* Extracted records *

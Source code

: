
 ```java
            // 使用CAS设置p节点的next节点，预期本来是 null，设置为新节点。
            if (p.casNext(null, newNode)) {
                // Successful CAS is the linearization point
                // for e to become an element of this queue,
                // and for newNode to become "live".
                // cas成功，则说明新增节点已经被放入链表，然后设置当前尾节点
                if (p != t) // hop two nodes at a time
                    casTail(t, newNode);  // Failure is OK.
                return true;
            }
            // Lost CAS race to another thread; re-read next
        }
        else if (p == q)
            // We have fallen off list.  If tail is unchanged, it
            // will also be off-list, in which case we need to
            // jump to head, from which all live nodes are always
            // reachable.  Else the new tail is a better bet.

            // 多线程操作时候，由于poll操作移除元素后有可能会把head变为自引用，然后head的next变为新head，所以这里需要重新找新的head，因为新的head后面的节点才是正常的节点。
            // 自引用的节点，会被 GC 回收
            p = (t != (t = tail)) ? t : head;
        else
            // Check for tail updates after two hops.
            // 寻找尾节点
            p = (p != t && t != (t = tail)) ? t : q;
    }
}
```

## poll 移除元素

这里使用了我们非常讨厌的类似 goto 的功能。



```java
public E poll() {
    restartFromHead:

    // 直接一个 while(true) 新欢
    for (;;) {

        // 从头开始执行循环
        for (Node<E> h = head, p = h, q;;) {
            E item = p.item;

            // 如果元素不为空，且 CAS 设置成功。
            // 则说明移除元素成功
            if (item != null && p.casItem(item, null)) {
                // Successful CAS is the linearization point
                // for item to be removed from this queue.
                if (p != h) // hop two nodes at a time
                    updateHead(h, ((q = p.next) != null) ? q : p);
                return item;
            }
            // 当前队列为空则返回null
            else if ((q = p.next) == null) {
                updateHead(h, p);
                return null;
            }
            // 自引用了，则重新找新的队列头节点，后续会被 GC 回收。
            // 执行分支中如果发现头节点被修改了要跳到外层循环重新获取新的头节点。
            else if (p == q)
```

* Your task *
Please transcribe each of the entries, exactly as written.

* Response to this task *
Source code

:
 ```java
            // 使用CAS设置p节点的next节点，预期本来是 null，设置为新节点。
            if (p.casNext(null, newNode)) {
                // Successful CAS is the linearization point
                // for e to become an element of this queue,
                // and for newNode to become "live".
                // cas成功，则说明新增节点已经被放入链表，然后设置当前尾节点
                if (p != t) // hop two nodes at a time
                    casTail(t, newNode);  // Failure is OK.
                return true;
            }
            // Lost CAS race to another thread; re-read next
        }
        else if (p == q)
            // We have fallen off list.  If tail is unchanged, it
            // will also be off-list, in which case we need to
            // jump to head, from which all live nodes are always
            // reachable.  Else the new tail is a better bet.

            // 多线程操作时候，由于poll操作移除元素后有可能会把head变为自引用，然后head的next变为新head，所以这里需要重新找新的head，因为新的head后面的节点才是正常的节点。
            // 自引用的节点，会被 GC 回收
            p = (t != (t = tail)) ? t : head;
        else
            // Check for tail updates after two hops.
            // 寻找尾节点
            p = (p != t && t != (t = tail)) ? t : q;
    }
}
```

## poll 移除元素

这里使用了我们非常讨厌的类似 goto 的功能。



```java
public E poll() {
    restartFromHead:

    // 直接一个 while(true) 新欢
    for (;;) {

        // 从头开始执行循环
        for (Node<E> h = head, p = h, q;;) {
            E item = p.item;

            // 如果元素不为空，且 CAS 设置成功。
            // 则说明移除元素成功
            if (item != null && p.casItem(item, null)) {
                // Successful CAS is the linearization point
                // for item to be removed from this queue.
                if (p != h) // hop two nodes at a time
                    updateHead(h, ((q = p.next) != null) ? q : p);
                return item;
            }
            // 当前队列为空则返回null
            else if ((q = p.next) == null) {
                updateHead(h, p);
                return null;
            }
            // 自引用了，则重新找新的队列头节点，后续会被 GC 回收。
            // 执行分支中如果发现头节点被修改了要跳到外层循环重新获取新的头节点。
            else if (p == q)
```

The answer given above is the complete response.